Nevertheless, the States challenged this expansion under the state sovereignty granted by the 10th Amendment. They claim that they really have no choice but to participate in Medicaid, and that, therefore, Congress is forcing them to pay their share of the costs of this expansion. The Government says the States are not being forced to participate in Medicaid; they choose to do so. While everybody expects every state to continue to participate in Medicaid, that's not coercion; it's still a choice. I confess, I have a hard time seeing the weight of the States' position on this issue; Congress has expanded and elaborated Medicaid so many times without challenge, and this time is no different.

Finally, there is the argument regarding severability. The question here arises only if the Court strikes down the individual mandate. There are very strong arguments that the individual mandate is very critical to the entire statutory scheme. As we argued in our amicus brief, in order to cover people with pre-existing conditions without premiums skyrocketing, there must be healthy people in the pool. (Indeed, in our brief, we argue that the individual mandate was "necessary and proper" to ensure coverage of people with pre-existing conditions.) There are states that have gone to "guaranteed issue" -- the elimination of pre-existing condition exclusions -- and in those states, premiums have increased dramatically because all of the sick people are in the pool, but many of the healthy ones are not. So there's a real question as to whether the system would work without the individual mandate. On the other hand, only one court that found that the individual mandate is unconstitutional also found that it was not severable, and that the entire law had to be struck down. It is unlikely that the Supreme Court would invalidate the entire statute, but anything's possible.

Of course, at the heart of all of this is a question about the role of the federal government in the lives of Americans. Does government have a responsibility to care for our most vulnerable, including the sick and uninsured; or should government stay out of our lives and hope that private charities care for the needy? In light of the fact that there are 50 million people in the United States who are uninsured, and the fact that private charity has not been able to meet their needs or even come close to it, I come out on the side of believing that government has a role in caring for those who need help. In my view, it's no different from Social Security, Medicare, Medicaid, and so on -- all of which were challenged when they first were initiated. But then again, there are those who think those entitlements are wrong, too.

The health reform law already has done a lot of good. over 1 million people up to age 26 were allowed to enroll in their parents' plan because of this law. Children under age 19 have gotten insurance despite pre-existing conditions. Seniors have gotten help with prescription drug costs. About 50,000 people have enrolled in the Pre-existing Condition Insurance Plan (PCIP).

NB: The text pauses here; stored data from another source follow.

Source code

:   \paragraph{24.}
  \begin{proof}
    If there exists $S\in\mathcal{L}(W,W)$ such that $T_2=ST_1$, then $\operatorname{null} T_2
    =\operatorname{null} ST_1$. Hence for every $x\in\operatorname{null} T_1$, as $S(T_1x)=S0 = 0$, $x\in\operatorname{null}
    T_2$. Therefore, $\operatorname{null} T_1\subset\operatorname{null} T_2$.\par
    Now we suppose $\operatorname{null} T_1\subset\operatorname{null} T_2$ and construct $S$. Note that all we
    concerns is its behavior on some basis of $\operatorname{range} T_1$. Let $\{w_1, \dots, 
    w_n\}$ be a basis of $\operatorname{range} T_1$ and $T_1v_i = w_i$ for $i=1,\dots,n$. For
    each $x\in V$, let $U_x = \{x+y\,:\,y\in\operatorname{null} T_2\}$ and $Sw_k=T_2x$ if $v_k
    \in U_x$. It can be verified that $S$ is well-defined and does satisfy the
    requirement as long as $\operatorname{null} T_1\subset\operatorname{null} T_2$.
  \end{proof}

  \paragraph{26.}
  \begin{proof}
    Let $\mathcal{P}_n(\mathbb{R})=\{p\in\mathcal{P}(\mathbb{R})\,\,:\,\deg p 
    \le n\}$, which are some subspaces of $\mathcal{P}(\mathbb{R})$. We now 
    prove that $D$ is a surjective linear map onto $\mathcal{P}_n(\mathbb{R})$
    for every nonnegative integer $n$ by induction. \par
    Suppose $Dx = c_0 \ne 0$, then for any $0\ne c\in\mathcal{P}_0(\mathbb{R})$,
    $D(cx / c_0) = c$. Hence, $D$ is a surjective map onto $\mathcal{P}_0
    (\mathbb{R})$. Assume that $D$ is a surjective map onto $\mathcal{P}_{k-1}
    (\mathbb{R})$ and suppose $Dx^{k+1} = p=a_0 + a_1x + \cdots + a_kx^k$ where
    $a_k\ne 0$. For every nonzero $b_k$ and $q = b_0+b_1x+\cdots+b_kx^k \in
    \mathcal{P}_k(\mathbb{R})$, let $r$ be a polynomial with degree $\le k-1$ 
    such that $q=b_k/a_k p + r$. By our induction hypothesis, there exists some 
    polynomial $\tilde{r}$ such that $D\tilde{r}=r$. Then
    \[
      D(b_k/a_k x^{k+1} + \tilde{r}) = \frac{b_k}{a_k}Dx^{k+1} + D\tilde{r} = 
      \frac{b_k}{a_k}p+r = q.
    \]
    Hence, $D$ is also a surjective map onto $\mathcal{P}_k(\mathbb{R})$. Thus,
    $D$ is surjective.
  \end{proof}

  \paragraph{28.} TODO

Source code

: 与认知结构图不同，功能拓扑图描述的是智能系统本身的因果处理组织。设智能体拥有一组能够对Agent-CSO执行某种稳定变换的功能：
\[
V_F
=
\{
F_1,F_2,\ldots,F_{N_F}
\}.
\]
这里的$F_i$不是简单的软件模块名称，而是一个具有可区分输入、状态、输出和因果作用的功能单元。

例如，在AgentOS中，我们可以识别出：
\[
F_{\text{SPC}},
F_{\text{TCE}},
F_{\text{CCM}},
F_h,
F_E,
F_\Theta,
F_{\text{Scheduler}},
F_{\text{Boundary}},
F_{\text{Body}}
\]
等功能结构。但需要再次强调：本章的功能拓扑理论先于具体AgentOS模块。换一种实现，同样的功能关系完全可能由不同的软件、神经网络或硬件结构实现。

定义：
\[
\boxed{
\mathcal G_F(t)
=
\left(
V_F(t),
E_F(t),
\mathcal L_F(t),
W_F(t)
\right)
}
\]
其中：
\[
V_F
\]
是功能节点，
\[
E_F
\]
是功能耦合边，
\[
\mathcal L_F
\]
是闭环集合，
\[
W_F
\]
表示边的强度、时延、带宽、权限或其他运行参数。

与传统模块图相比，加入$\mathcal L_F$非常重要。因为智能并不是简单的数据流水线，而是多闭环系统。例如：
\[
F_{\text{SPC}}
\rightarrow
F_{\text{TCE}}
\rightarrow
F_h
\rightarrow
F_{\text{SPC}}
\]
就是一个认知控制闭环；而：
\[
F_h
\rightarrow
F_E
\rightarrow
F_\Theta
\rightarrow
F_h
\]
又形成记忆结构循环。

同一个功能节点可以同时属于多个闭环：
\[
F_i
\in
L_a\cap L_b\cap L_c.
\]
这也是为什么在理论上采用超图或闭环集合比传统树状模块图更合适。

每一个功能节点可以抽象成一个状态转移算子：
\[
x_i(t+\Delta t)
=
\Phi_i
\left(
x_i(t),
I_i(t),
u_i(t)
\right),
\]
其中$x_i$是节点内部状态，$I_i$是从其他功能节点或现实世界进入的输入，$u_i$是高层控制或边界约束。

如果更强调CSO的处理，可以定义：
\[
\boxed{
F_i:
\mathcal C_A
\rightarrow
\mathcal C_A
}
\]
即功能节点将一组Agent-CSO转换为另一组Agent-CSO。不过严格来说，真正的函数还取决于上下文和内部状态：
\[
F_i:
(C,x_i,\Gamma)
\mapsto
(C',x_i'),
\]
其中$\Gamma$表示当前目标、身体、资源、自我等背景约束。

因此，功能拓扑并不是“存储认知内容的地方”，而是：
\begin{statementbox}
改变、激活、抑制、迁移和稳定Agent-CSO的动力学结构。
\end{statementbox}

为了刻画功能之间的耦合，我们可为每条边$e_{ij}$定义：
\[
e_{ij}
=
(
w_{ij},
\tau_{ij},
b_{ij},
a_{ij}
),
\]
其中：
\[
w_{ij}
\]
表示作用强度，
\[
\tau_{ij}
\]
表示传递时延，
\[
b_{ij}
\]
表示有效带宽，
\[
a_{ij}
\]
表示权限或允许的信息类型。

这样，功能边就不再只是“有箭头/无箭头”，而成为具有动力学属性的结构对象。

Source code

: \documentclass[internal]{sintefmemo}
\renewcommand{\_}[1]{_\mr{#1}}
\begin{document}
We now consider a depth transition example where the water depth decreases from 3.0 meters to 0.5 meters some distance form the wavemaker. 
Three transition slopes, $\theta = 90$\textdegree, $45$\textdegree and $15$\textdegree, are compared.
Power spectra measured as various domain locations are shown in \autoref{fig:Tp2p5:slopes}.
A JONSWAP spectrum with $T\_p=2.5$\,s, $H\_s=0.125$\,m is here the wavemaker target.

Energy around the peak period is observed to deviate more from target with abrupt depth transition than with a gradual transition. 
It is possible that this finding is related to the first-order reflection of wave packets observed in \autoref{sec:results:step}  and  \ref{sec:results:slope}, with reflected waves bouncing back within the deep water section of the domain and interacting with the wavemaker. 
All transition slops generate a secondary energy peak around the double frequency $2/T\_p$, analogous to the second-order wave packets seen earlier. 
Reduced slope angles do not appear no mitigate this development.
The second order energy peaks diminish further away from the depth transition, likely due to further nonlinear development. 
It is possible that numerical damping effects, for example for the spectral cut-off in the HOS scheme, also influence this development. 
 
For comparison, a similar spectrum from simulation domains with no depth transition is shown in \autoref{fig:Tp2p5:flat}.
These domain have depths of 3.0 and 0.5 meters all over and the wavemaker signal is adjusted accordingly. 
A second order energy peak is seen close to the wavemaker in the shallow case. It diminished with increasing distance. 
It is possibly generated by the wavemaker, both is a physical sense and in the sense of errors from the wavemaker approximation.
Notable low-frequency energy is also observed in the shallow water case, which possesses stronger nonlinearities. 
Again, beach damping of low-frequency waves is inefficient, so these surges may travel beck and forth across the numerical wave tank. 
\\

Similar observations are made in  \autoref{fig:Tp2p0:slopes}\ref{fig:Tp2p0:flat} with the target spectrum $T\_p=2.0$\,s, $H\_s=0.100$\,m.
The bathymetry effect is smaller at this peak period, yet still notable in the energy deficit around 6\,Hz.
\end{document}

And I believe that coverage of pre-existing conditions would be the most important civil rights advance for people with chronic illnesses -- ever. Sure, the Americans with Disabilities Act helps some, as does the Family and Medical Leave Act. But you can't get coverage under the FMLA until you've been working somewhere for a full year. And under the ADA, if you're unable to perform the essential functions of your job -- including not being absent from work, even if due to illness -- the law doesn't protect you. But what would protect you is to know that you can always buy insurance, change insurance, and not be penalized by your insurer due to having a pre-existing condition. More of us could stay employed and healthy. Fewer of us would end up on disability. We would be equal, really, for the first time. For me, this is the most important part of the health reform law. Every one of us could get insurance, regardless of pre-existing conditions. I can't think of anything that would be more meaningful to people with chronic illnesses than to be treated like everyone else when we are sick.

We'll find out in late June how the nine Justices of the Supreme Court feel.